Casos como o da criança de Santa Catarina refletem o desinvestimento em políticas públicas voltadas aos direitos sexuais e reprodutivos das mulheres brasileiras – problema digno de CPI.

Por que não relembrar também a saga da menina que foi estuprada pelo tio no Espírito Santo e teve de encarar o assédio da comitiva enviada pela então ministra Damares Alves, que lhe ofereceu serviços para que mantivesse a gravidez? A família precisou viajar até o Recife para seguir com o aborto legal em segurança, e se deparou com religiosos fazendo vigília na porta de um hospital público administrado por um Estado que deveria ser laico. A vida de crianças nascidas parece não importar aos que arbitrariamente se dizem “pró-vida”.
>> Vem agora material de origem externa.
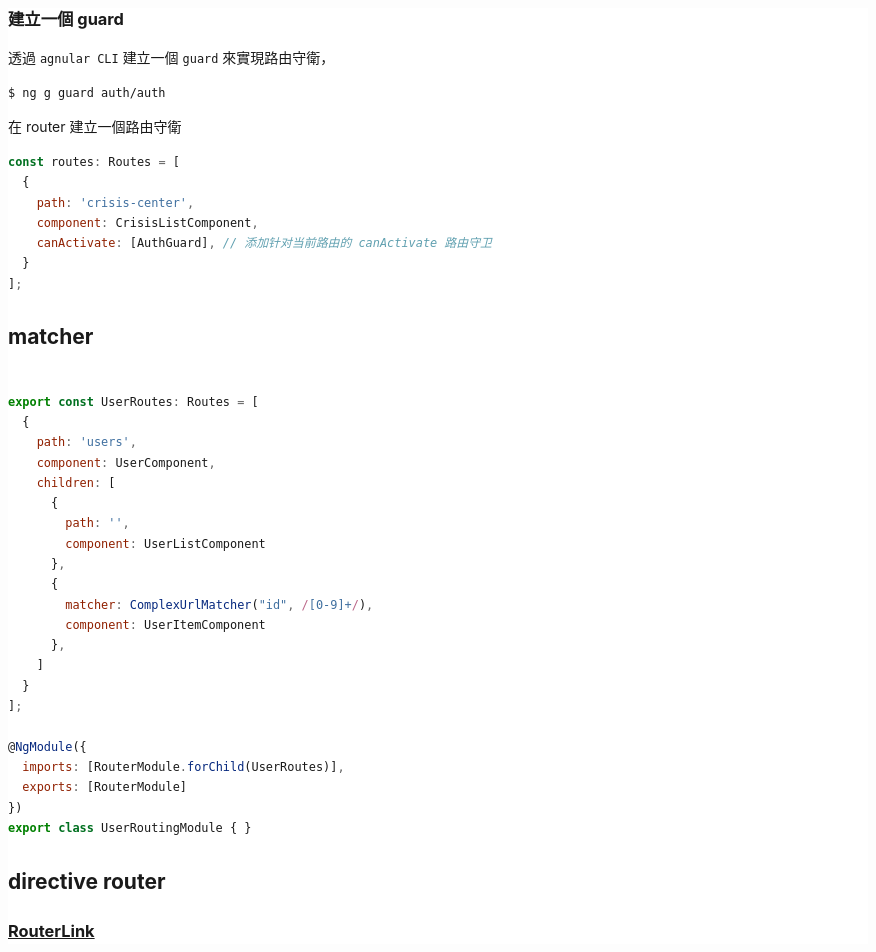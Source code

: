 ### 建立一個 guard

透過 `agnular CLI` 建立一個 `guard` 來實現路由守衛，

```shell
$ ng g guard auth/auth
```
在 router 建立一個路由守衛

```javascript
const routes: Routes = [
  {
    path: 'crisis-center',
    component: CrisisListComponent,
    canActivate: [AuthGuard], // 添加针对当前路由的 canActivate 路由守卫
  }
];
```



## matcher

```javascript

export const UserRoutes: Routes = [
  {
    path: 'users',
    component: UserComponent,
    children: [
      {
        path: '',
        component: UserListComponent
      },
      {
        matcher: ComplexUrlMatcher("id", /[0-9]+/),
        component: UserItemComponent
      },
    ]
  }
];

@NgModule({
  imports: [RouterModule.forChild(UserRoutes)],
  exports: [RouterModule]
})
export class UserRoutingModule { }
```



## directive router

### [RouterLink](https://angular.io/api/router/RouterLink)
Quando indicou Cristiane Britto para assumir a pasta, Damares Alves a enalteceu por sua “ideologia”, e ao se aproveitar da dor da criança de Santa Catarina para fazer seu próprio espetáculo ideológico, a nova ministra mostrou que sua mestra estava certa. Embora seja advogada e conheça a letra da lei, ela discursou pelo salvamento de “duas vidas”, fechando os olhos para os riscos que uma menina de 11 anos, vítima de estupro e forçada a manter uma gravidez indesejada, corria. Sobre os crimes cometidos pela juíza Joana Ribeiro Zimmer e pela promotora Mirela Dutra Alberton, ela não emitiu sequer uma palavra, nem mandou investigá-las, mas deu a canetada que autoriza a perseguição de médicos e jornalistas.

Considerando o histórico de atrocidades, não nos surpreende que o Ministério da Mulher siga atentando contra os direitos das mulheres e espalhando desinformação, mas não nos cansaremos de reafirmar que o direito ao aborto legal nos é garantido pela legislação brasileira há mais de 80 anos, sem deixar margem para discussões eleitoreiras de cunho fundamentalista. 

A inquisição acabou há mais de 200 anos, ministra. Que a lei seja cumprida.